Looking at an Asteroid and Seeing a Black Hole


This animation simulates an X-ray outburst from a black hole MAXI J0637-043 that was detected by the REXIS instrument aboard the OSIRIS-REx spacecraft, as the black hole moved through REXIS’s line of sight. The outburst is initially intense, but it gradually fades. The animation was constructed using data collected by the X-ray spectrometer while observations were being made of the space around asteroid Bennu on 11 November, 2019.
Image Credits: NASA / Goddard / University of Arizona / MIT / Harvard

A Black Hole on Edge


When viewed almost on edge, the disk of gas spinning around a black hole takes on a odd double-humped appearance. The black hole’s extreme gravity deflects the paths of light coming from different parts of the disk, producing the warped image. What the observer sees depends on his viewing angle. The greatest distortion occurs when viewing the system nearly edgewise.
Animation Credit: NASA / Jeremy Schnittman

A Microquasar


This is SS 433, a microquasar located about 18,000 light-years away in the constellation Aquila.
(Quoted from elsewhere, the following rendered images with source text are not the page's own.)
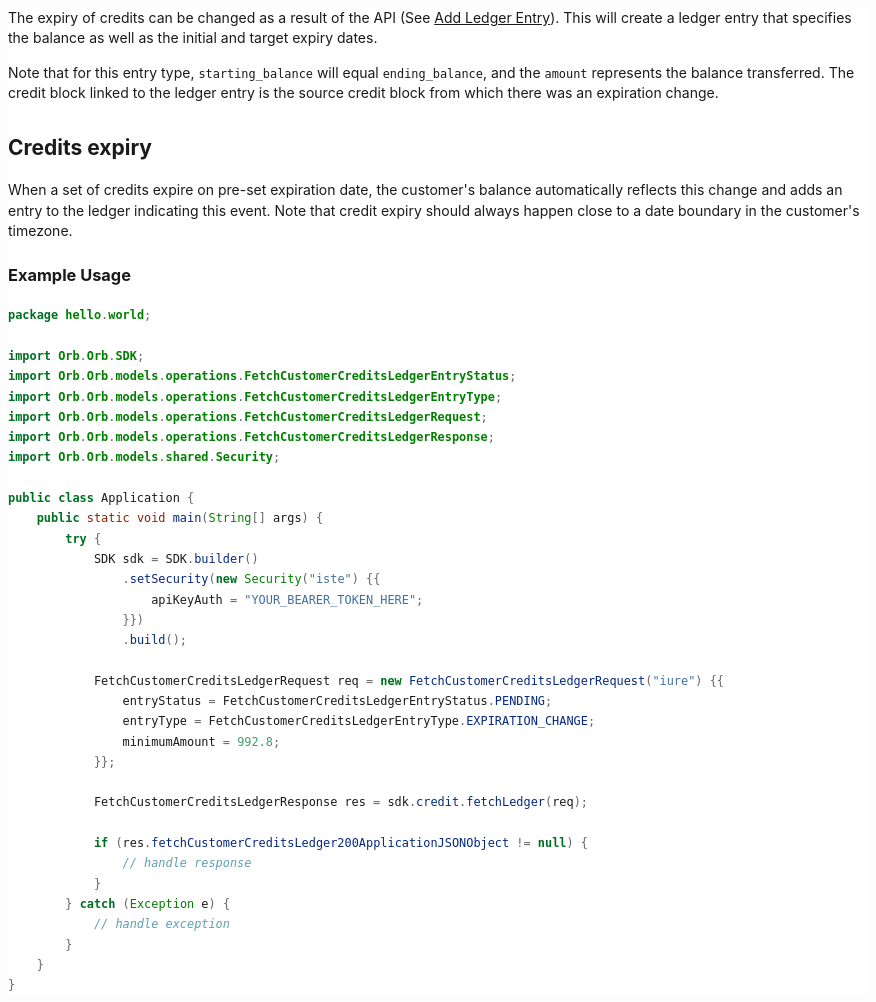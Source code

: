 The expiry of credits can be changed as a result of the API (See [Add Ledger Entry](create-ledger-entry)). This will create a ledger entry that specifies the balance as well as the initial and target expiry dates. 

Note that for this entry type, `starting_balance` will equal `ending_balance`, and the `amount` represents the balance transferred. The credit block linked to the ledger entry is the source credit block from which there was an expiration change.


## Credits expiry

When a set of credits expire on pre-set expiration date, the customer's balance automatically reflects this change and adds an entry to the ledger indicating this event. Note that credit expiry should always happen close to a date boundary in the customer's timezone.

### Example Usage

```java
package hello.world;

import Orb.Orb.SDK;
import Orb.Orb.models.operations.FetchCustomerCreditsLedgerEntryStatus;
import Orb.Orb.models.operations.FetchCustomerCreditsLedgerEntryType;
import Orb.Orb.models.operations.FetchCustomerCreditsLedgerRequest;
import Orb.Orb.models.operations.FetchCustomerCreditsLedgerResponse;
import Orb.Orb.models.shared.Security;

public class Application {
    public static void main(String[] args) {
        try {
            SDK sdk = SDK.builder()
                .setSecurity(new Security("iste") {{
                    apiKeyAuth = "YOUR_BEARER_TOKEN_HERE";
                }})
                .build();

            FetchCustomerCreditsLedgerRequest req = new FetchCustomerCreditsLedgerRequest("iure") {{
                entryStatus = FetchCustomerCreditsLedgerEntryStatus.PENDING;
                entryType = FetchCustomerCreditsLedgerEntryType.EXPIRATION_CHANGE;
                minimumAmount = 992.8;
            }};            

            FetchCustomerCreditsLedgerResponse res = sdk.credit.fetchLedger(req);

            if (res.fetchCustomerCreditsLedger200ApplicationJSONObject != null) {
                // handle response
            }
        } catch (Exception e) {
            // handle exception
        }
    }
}
```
This image at submillimeter wavelengths is special because it shows the jets emitted by a hot, swirling disc of material around the black hole at SS 433’s center. The jets’ corkscrew shapes are created by a phenomenon known as precession. The two jets are slowly wobbling about their spin axes in the same manner as a spinning top as it slows down. The corkscrew is enormous—5000 times the size of the Solar System.

Image Credit: ESO

Magnetism and a Black Hole


The dusty streamlines in this image highlight the magnetic fields around the Milky Way’s massive black hole. The Y-shaped structure is warm material falling toward the black hole, which is located near the intersection of the the two arms of the Y. The streamlines reveal that the magnetic field closely follows the shape of the dusty structure surrounding the black hole. Each of the blue arms has its own field that is distinct from the rest of the ring which is shown in pink. The dust and magnetic fields are from data taken by SOFIA and have been overlaid on a visible light image from Hubble.